Two of crypto’s biggest exchanges are chasing the same prize — and the same backer. Crypto.com and Kraken are both pushing into tokenized markets with roughly $600 million in capital tied to Citadel, the Wall Street trading giant. The competition highlights how quickly traditional finance heavyweights are embedding themselves in crypto’s next growth phase. For traders, it signals where institutional money thinks the industry is heading.
What Happened
Crypto.com and Kraken are pursuing overlapping strategies to expand tokenized markets, with about $600 million connected to Citadel’s involvement. So far, only one of the exchanges has disclosed Citadel’s operational role, leaving some ambiguity about exactly how the arrangement works at each venue.
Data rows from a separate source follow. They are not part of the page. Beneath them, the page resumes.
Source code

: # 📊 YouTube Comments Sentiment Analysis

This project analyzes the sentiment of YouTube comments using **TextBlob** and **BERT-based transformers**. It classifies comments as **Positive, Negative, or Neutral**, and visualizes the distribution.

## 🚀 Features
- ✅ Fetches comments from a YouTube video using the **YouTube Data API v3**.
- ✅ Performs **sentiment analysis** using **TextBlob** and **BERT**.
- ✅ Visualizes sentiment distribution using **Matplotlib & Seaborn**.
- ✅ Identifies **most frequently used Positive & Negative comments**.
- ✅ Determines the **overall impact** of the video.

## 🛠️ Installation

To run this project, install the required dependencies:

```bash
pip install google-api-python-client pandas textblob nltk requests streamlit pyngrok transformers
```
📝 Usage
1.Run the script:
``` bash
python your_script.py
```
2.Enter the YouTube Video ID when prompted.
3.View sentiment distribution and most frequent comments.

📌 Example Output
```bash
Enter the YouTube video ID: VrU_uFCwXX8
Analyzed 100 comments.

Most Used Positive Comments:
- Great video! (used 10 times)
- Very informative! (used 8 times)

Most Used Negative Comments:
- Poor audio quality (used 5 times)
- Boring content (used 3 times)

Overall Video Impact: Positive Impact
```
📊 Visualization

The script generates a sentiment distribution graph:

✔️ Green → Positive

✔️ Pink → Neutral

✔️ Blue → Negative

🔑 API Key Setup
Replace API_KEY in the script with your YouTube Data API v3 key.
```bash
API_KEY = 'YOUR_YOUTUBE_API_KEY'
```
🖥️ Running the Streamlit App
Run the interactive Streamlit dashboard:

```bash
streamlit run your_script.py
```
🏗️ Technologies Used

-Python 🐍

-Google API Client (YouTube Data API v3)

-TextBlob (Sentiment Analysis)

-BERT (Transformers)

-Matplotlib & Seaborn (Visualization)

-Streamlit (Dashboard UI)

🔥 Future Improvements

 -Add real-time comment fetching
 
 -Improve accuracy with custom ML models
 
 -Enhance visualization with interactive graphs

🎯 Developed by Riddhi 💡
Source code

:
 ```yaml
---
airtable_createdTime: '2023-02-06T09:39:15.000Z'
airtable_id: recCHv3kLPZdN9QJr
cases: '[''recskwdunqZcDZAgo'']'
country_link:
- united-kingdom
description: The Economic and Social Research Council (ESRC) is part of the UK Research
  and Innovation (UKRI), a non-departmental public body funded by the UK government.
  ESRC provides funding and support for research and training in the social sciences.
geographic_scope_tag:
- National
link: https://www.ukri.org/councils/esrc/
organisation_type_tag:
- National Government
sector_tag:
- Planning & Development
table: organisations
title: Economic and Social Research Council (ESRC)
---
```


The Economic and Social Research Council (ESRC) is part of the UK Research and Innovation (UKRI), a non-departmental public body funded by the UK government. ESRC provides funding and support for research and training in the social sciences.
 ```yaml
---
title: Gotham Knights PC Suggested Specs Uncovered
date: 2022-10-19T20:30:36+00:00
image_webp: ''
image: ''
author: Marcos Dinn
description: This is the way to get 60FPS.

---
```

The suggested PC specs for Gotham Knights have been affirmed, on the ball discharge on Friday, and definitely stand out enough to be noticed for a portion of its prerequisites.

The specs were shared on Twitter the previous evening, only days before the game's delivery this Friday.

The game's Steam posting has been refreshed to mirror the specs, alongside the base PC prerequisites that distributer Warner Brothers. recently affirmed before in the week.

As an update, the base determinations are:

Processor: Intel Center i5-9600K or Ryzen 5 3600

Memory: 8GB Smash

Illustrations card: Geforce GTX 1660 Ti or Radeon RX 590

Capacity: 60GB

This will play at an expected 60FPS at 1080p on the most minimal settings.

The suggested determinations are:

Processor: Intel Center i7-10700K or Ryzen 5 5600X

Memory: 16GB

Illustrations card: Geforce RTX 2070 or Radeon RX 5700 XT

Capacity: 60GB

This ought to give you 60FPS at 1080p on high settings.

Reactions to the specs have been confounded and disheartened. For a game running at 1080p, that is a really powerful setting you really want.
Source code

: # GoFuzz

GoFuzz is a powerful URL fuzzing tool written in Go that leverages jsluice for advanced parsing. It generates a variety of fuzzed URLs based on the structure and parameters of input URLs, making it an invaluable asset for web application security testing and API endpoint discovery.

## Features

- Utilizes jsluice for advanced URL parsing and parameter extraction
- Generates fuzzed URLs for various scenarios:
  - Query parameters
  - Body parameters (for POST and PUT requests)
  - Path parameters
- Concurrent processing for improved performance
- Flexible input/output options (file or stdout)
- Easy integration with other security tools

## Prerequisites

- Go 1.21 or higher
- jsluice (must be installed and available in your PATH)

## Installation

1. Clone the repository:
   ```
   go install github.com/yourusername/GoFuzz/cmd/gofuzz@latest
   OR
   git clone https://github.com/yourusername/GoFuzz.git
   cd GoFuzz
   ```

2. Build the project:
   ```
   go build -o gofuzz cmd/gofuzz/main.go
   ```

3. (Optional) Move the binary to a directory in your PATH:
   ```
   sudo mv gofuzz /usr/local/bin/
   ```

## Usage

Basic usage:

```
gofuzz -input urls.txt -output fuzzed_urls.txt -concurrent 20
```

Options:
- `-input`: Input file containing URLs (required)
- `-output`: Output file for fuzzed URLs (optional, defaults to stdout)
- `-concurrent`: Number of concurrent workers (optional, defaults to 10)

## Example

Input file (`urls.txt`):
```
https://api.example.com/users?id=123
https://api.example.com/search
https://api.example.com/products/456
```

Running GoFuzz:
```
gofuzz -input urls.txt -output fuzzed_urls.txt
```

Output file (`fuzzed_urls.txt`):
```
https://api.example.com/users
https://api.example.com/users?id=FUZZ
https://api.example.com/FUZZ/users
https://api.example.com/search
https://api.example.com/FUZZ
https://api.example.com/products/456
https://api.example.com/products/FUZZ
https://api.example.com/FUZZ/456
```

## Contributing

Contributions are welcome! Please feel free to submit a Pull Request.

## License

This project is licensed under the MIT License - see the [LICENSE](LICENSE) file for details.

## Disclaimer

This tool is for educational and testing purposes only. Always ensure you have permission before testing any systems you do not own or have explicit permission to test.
The common thread is tokenization — bringing traditional assets like stocks and funds on-chain — and the ambition to serve institutional clients who want crypto infrastructure with Wall Street-grade market making. A major market maker’s presence brings deep liquidity expertise to both platforms as they compete for the same institutional flows.
What It Means for Traders
When a firm like Citadel commits capital and operational muscle to crypto exchanges, it tends to improve the plumbing traders rely on: tighter spreads, deeper liquidity, and more reliable execution. Institutional market makers moving on-chain can make tokenized markets function more like the mature venues they are modeled on.
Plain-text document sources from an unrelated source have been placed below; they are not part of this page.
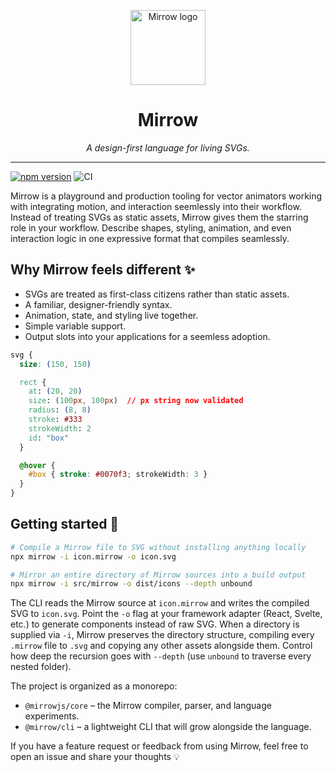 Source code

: <p align="center">
  <img src="https://cdn.statically.io/gh/MirrowApp/mirrow-app/main/public/favicon.svg" alt="Mirrow logo" width="120" />
</p>

<h1 align="center">Mirrow</h1>

<p align="center"><em>A design-first language for living SVGs.</em></p>

---
[![npm version](https://img.shields.io/npm/v/mirrow.svg)](https://www.npmjs.com/package/mirrow)
![CI](https://github.com/MirrowApp/mirrow/actions/workflows/ci.yml/badge.svg)

Mirrow is a playground and production tooling for vector animators working with integrating motion, and interaction seemlessly into their workflow. Instead of treating SVGs as static assets, Mirrow gives them the starring role in your workflow. Describe shapes, styling, animation, and even interaction logic in one expressive format that compiles seamlessly.

## Why Mirrow feels different ✨

- SVGs are treated as first-class citizens rather than static assets.
- A familiar, designer-friendly syntax.
- Animation, state, and styling live together.
- Simple variable support.
- Output slots into your applications for a seemless adoption.

```css
svg {
  size: (150, 150)

  rect {
    at: (20, 20)
    size: (100px, 100px)  // px string now validated
    radius: (8, 8)
    stroke: #333
    strokeWidth: 2
    id: "box"
  }

  @hover {
    #box { stroke: #0070f3; strokeWidth: 3 }
  }
}
```

## Getting started 🚀

```bash
# Compile a Mirrow file to SVG without installing anything locally
npx mirrow -i icon.mirrow -o icon.svg

# Mirror an entire directory of Mirrow sources into a build output
npx mirrow -i src/mirrow -o dist/icons --depth unbound
```

The CLI reads the Mirrow source at `icon.mirrow` and writes the compiled SVG to
`icon.svg`. Point the `-o` flag at your framework adapter (React, Svelte, etc.)
to generate components instead of raw SVG. When a directory is supplied via
`-i`, Mirrow preserves the directory structure, compiling every `.mirrow` file
to `.svg` and copying any other assets alongside them. Control how deep the
recursion goes with `--depth` (use `unbound` to traverse every nested folder).

The project is organized as a monorepo:

- `@mirrowjs/core` – the Mirrow compiler, parser, and language experiments.
- `@mirrow/cli` – a lightweight CLI that will grow alongside the language.

If you have a feature request or feedback from using Mirrow, feel free to open an issue and share your thoughts 💡
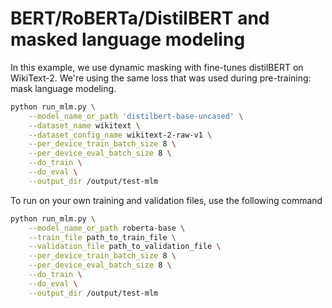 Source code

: # BERT/RoBERTa/DistilBERT and masked language modeling

In this example, we use dynamic masking with fine-tunes distilBERT on WikiText-2. We're using the same loss that was used during pre-training: mask language modeling. 

```sh
python run_mlm.py \
    --model_name_or_path 'distilbert-base-uncased' \
    --dataset_name wikitext \
    --dataset_config_name wikitext-2-raw-v1 \
    --per_device_train_batch_size 8 \
    --per_device_eval_batch_size 8 \
    --do_train \
    --do_eval \
    --output_dir /output/test-mlm
```
To run on your own training and validation files, use the following command
```sh
python run_mlm.py \
    --model_name_or_path roberta-base \
    --train_file path_to_train_file \
    --validation_file path_to_validation_file \
    --per_device_train_batch_size 8 \
    --per_device_eval_batch_size 8 \
    --do_train \
    --do_eval \
    --output_dir /output/test-mlm
```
The rivalry between Crypto.com and Kraken also matters. Two well-capitalized exchanges racing to dominate tokenized trading should accelerate product rollouts and, potentially, better terms for users. Competition for institutional relationships often trickles down to retail infrastructure.
The disclosure gap is worth noting, though. With only one exchange detailing Citadel’s role, traders should watch for clarity on how the capital is deployed and what it means for counterparty risk, conflicts of interest, and market structure at each venue.
The Bigger Picture
Citadel’s dual bet is a marker of how far the line between traditional finance and crypto has blurred. Tokenized markets — stocks, funds, and other real-world assets traded on-chain — are emerging as the battleground where Wall Street firms and crypto-native exchanges meet. Whoever builds the deepest, most trusted venue stands to capture significant institutional flow.
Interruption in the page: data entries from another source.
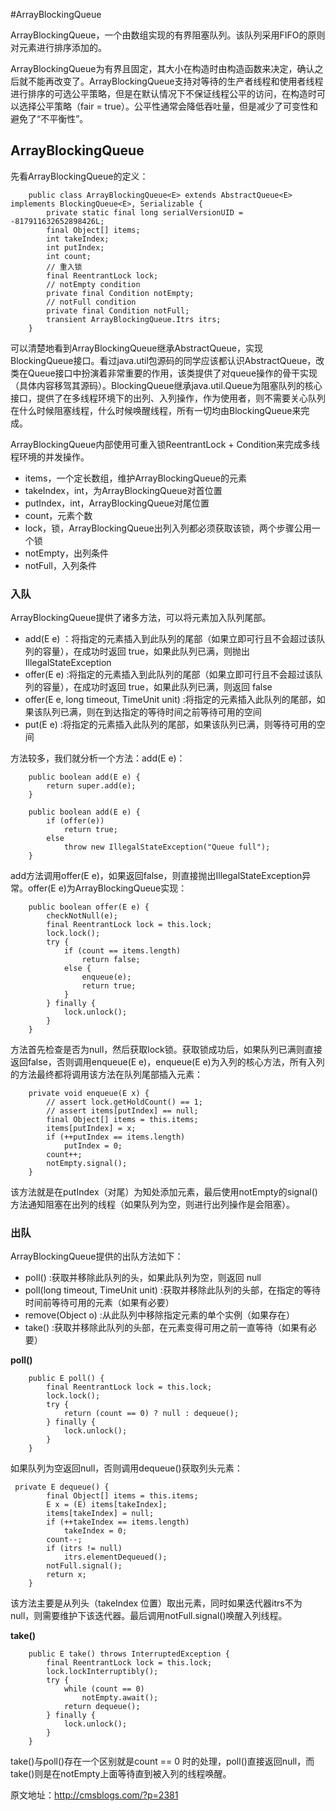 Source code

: #ArrayBlockingQueue

ArrayBlockingQueue，一个由数组实现的有界阻塞队列。该队列采用FIFO的原则对元素进行排序添加的。

ArrayBlockingQueue为有界且固定，其大小在构造时由构造函数来决定，确认之后就不能再改变了。ArrayBlockingQueue支持对等待的生产者线程和使用者线程进行排序的可选公平策略，但是在默认情况下不保证线程公平的访问，在构造时可以选择公平策略（fair = true）。公平性通常会降低吞吐量，但是减少了可变性和避免了“不平衡性”。

## ArrayBlockingQueue

先看ArrayBlockingQueue的定义：

```
    public class ArrayBlockingQueue<E> extends AbstractQueue<E> implements BlockingQueue<E>, Serializable {
        private static final long serialVersionUID = -817911632652898426L;
        final Object[] items;
        int takeIndex;
        int putIndex;
        int count;
        // 重入锁
        final ReentrantLock lock;
        // notEmpty condition
        private final Condition notEmpty;
        // notFull condition
        private final Condition notFull;
        transient ArrayBlockingQueue.Itrs itrs;
    }
```

可以清楚地看到ArrayBlockingQueue继承AbstractQueue，实现BlockingQueue接口。看过java.util包源码的同学应该都认识AbstractQueue，改类在Queue接口中扮演着非常重要的作用，该类提供了对queue操作的骨干实现（具体内容移驾其源码）。BlockingQueue继承java.util.Queue为阻塞队列的核心接口，提供了在多线程环境下的出列、入列操作，作为使用者，则不需要关心队列在什么时候阻塞线程，什么时候唤醒线程，所有一切均由BlockingQueue来完成。

ArrayBlockingQueue内部使用可重入锁ReentrantLock + Condition来完成多线程环境的并发操作。

- items，一个定长数组，维护ArrayBlockingQueue的元素
- takeIndex，int，为ArrayBlockingQueue对首位置
- putIndex，int，ArrayBlockingQueue对尾位置
- count，元素个数
- lock，锁，ArrayBlockingQueue出列入列都必须获取该锁，两个步骤公用一个锁
- notEmpty，出列条件
- notFull，入列条件

### 入队

ArrayBlockingQueue提供了诸多方法，可以将元素加入队列尾部。

- add(E e) ：将指定的元素插入到此队列的尾部（如果立即可行且不会超过该队列的容量），在成功时返回 true，如果此队列已满，则抛出 IllegalStateException
- offer(E e) :将指定的元素插入到此队列的尾部（如果立即可行且不会超过该队列的容量），在成功时返回 true，如果此队列已满，则返回 false
- offer(E e, long timeout, TimeUnit unit) :将指定的元素插入此队列的尾部，如果该队列已满，则在到达指定的等待时间之前等待可用的空间
- put(E e) :将指定的元素插入此队列的尾部，如果该队列已满，则等待可用的空间

方法较多，我们就分析一个方法：add(E e)：

```
    public boolean add(E e) {
        return super.add(e);
    }
	
    public boolean add(E e) {
        if (offer(e))
            return true;
        else
            throw new IllegalStateException("Queue full");
    }
```

add方法调用offer(E e)，如果返回false，则直接抛出IllegalStateException异常。offer(E e)为ArrayBlockingQueue实现：

```
    public boolean offer(E e) {
        checkNotNull(e);
        final ReentrantLock lock = this.lock;
        lock.lock();
        try {
            if (count == items.length)
                return false;
            else {
                enqueue(e);
                return true;
            }
        } finally {
            lock.unlock();
        }
    }
```

方法首先检查是否为null，然后获取lock锁。获取锁成功后，如果队列已满则直接返回false，否则调用enqueue(E e)，enqueue(E e)为入列的核心方法，所有入列的方法最终都将调用该方法在队列尾部插入元素：

```
    private void enqueue(E x) {
        // assert lock.getHoldCount() == 1;
        // assert items[putIndex] == null;
        final Object[] items = this.items;
        items[putIndex] = x;
        if (++putIndex == items.length)
            putIndex = 0;
        count++;
        notEmpty.signal();
    }
```

该方法就是在putIndex（对尾）为知处添加元素，最后使用notEmpty的signal()方法通知阻塞在出列的线程（如果队列为空，则进行出列操作是会阻塞）。

### 出队

ArrayBlockingQueue提供的出队方法如下：

- poll() :获取并移除此队列的头，如果此队列为空，则返回 null
- poll(long timeout, TimeUnit unit) :获取并移除此队列的头部，在指定的等待时间前等待可用的元素（如果有必要）
- remove(Object o) :从此队列中移除指定元素的单个实例（如果存在）
- take() :获取并移除此队列的头部，在元素变得可用之前一直等待（如果有必要）

**poll()**

```
    public E poll() {
        final ReentrantLock lock = this.lock;
        lock.lock();
        try {
            return (count == 0) ? null : dequeue();
        } finally {
            lock.unlock();
        }
    }
```

如果队列为空返回null，否则调用dequeue()获取列头元素：

```
 private E dequeue() {
        final Object[] items = this.items;
        E x = (E) items[takeIndex];
        items[takeIndex] = null;
        if (++takeIndex == items.length)
            takeIndex = 0;
        count--;
        if (itrs != null)
            itrs.elementDequeued();
        notFull.signal();
        return x;
    }
```

该方法主要是从列头（takeIndex 位置）取出元素，同时如果迭代器itrs不为null，则需要维护下该迭代器。最后调用notFull.signal()唤醒入列线程。

**take()**

```
    public E take() throws InterruptedException {
        final ReentrantLock lock = this.lock;
        lock.lockInterruptibly();
        try {
            while (count == 0)
                notEmpty.await();
            return dequeue();
        } finally {
            lock.unlock();
        }
    }
```

take()与poll()存在一个区别就是count == 0 时的处理，poll()直接返回null，而take()则是在notEmpty上面等待直到被入列的线程唤醒。



原文地址：http://cmsblogs.com/?p=2381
For crypto, heavyweight involvement is a double-edged development. It brings liquidity, credibility, and infrastructure, but it also concentrates influence among a handful of powerful players and ties crypto markets more tightly to traditional finance’s incentives.
For traders, the signal is clear: tokenization is where serious institutional capital is placing its bets, and the exchanges that win Wall Street’s backing are likely to shape the market’s next chapter. Watching how Crypto.com and Kraken execute — and how transparent they are about it — will reveal a lot about the direction of institutional crypto.
This article is informational only and does not constitute financial advice.